*** Begin section ***

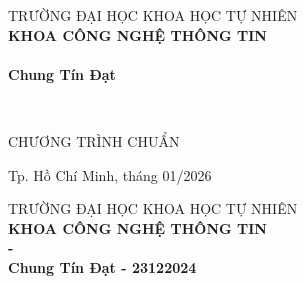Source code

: \begin{titlepage}

\begin{center}
TRƯỜNG ĐẠI HỌC KHOA HỌC TỰ NHIÊN\\
\textbf{KHOA CÔNG NGHỆ THÔNG TIN}\\[2cm]


{ \Large \bfseries \tenSV\\}
{ \Large \bfseries Chung Tín Đạt\\[2cm] } 


{ \Large \bfseries \tenKL\\[3cm]} 


\large CHƯƠNG TRÌNH CHUẨN\\



\vfill
Tp. Hồ Chí Minh, tháng 01/2026

\end{center}

\pagebreak



\begin{center}

TRƯỜNG ĐẠI HỌC KHOA HỌC TỰ NHIÊN\\
\textbf{KHOA CÔNG NGHỆ THÔNG TIN}\\[2cm]


{\large \bfseries \tenSV  - \mssv\\} 
{\large \bfseries Chung Tín Đạt - 23122024\\[2cm]} 


\end{center}
\end{titlepage}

*** End section ***

WHAT THE EXERCISE ASKS. Whenever a line in the entries above includes the word "tenSV", pull that line out.

RESULT OF THIS TASK.
{ \Large \bfseries \tenSV\\}
{\large \bfseries \tenSV  - \mssv\\} 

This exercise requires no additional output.